On Tue, Jun 21, 2022 at 4:22 PM Thomas Munro <thomas.munro@gmail.com> wrote:
>
> On Tue, Jun 21, 2022 at 10:33 PM Jakub Wartak <Jakub.Wartak@tomtom.com> wrote:
> > > > Maybe the important question is why would be readahead mechanism be
> > > disabled in the first place via /sys | blockdev ?
> > >
> > > Because database should know better than OS which data needs to be
> > > prefetched and which should not. Big OS readahead affects index scan
> > > performance.
> >
> > OK fair point, however the patch here is adding 1 syscall per XLOG_BLCKSZ which is not cheap either. The code is
alreadyhot and there is example from the past where syscalls were limiting the performance [1]. Maybe it could be
prefetchingin larger batches (128kB? 1MB? 16MB?) ?
>
> I've always thought we'd want to tell it about the *next* segment
> file, to smooth the transition from one file to the next, something
> like the attached (not tested).
Yes, it makes sense to prefetch the "future" WAL files that "may be"
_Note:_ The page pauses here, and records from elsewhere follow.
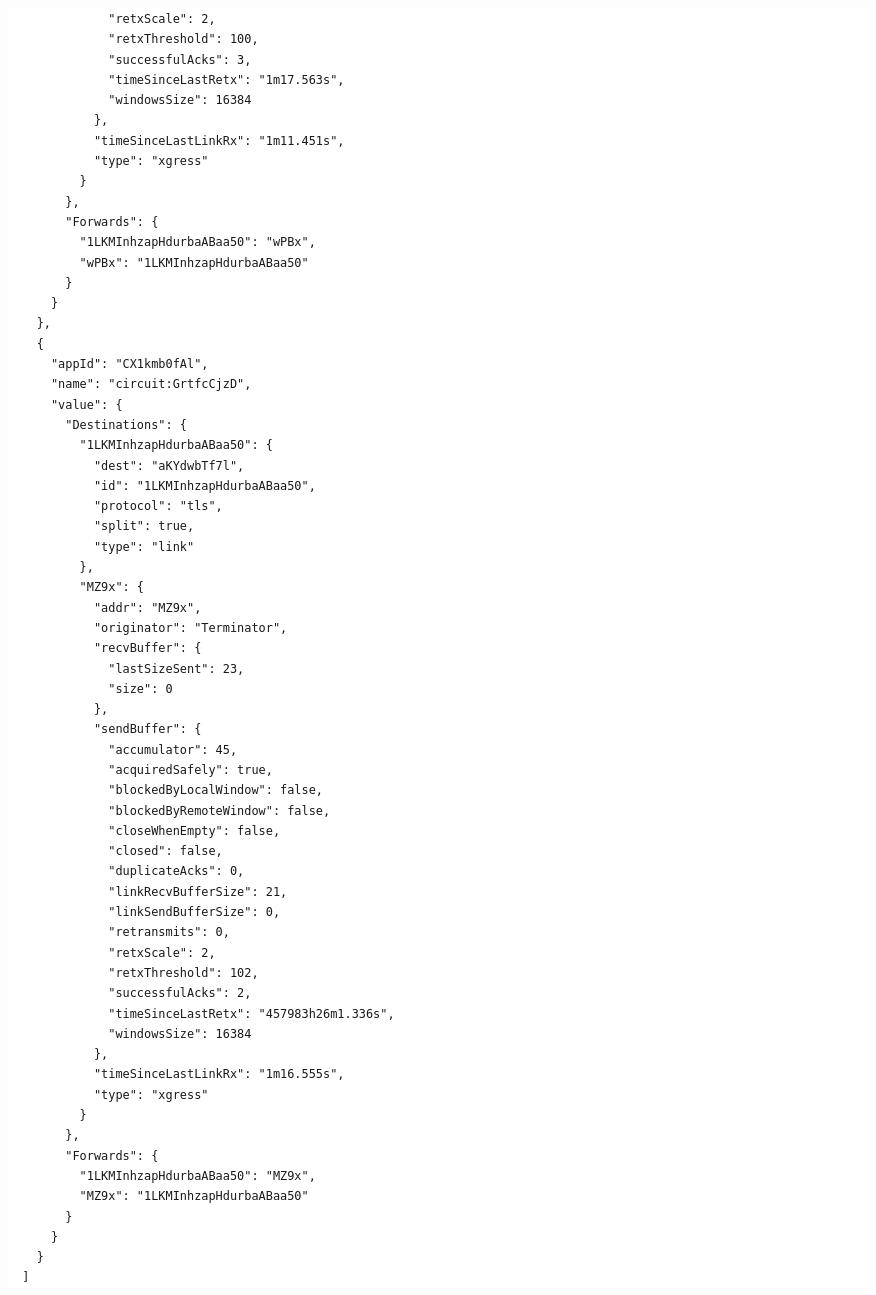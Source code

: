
 ```
              "retxScale": 2,
              "retxThreshold": 100,
              "successfulAcks": 3,
              "timeSinceLastRetx": "1m17.563s",
              "windowsSize": 16384
            },
            "timeSinceLastLinkRx": "1m11.451s",
            "type": "xgress"
          }
        },
        "Forwards": {
          "1LKMInhzapHdurbaABaa50": "wPBx",
          "wPBx": "1LKMInhzapHdurbaABaa50"
        }
      }
    },
    {
      "appId": "CX1kmb0fAl",
      "name": "circuit:GrtfcCjzD",
      "value": {
        "Destinations": {
          "1LKMInhzapHdurbaABaa50": {
            "dest": "aKYdwbTf7l",
            "id": "1LKMInhzapHdurbaABaa50",
            "protocol": "tls",
            "split": true,
            "type": "link"
          },
          "MZ9x": {
            "addr": "MZ9x",
            "originator": "Terminator",
            "recvBuffer": {
              "lastSizeSent": 23,
              "size": 0
            },
            "sendBuffer": {
              "accumulator": 45,
              "acquiredSafely": true,
              "blockedByLocalWindow": false,
              "blockedByRemoteWindow": false,
              "closeWhenEmpty": false,
              "closed": false,
              "duplicateAcks": 0,
              "linkRecvBufferSize": 21,
              "linkSendBufferSize": 0,
              "retransmits": 0,
              "retxScale": 2,
              "retxThreshold": 102,
              "successfulAcks": 2,
              "timeSinceLastRetx": "457983h26m1.336s",
              "windowsSize": 16384
            },
            "timeSinceLastLinkRx": "1m16.555s",
            "type": "xgress"
          }
        },
        "Forwards": {
          "1LKMInhzapHdurbaABaa50": "MZ9x",
          "MZ9x": "1LKMInhzapHdurbaABaa50"
        }
      }
    }
  ]
```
needed for recovery (crash recovery/archive or PITR recovery/standby
recovery), not the current WAL file. Having said that, it's not a
great idea (IMO) to make the WAL readers prefetching instead WAL
prefetching can be delegated to a new background worker or existing bg
writer or checkpointer which gets started during recovery.
Also, it's a good idea to measure the benefits with and without WAL
prefetching for all recovery types - crash recovery/archive or PITR
recovery/standby recovery. For standby recovery, the WAL files may be
in OS cache if there wasn't a huge apply lag.
Regards,
Bharath Rupireddy.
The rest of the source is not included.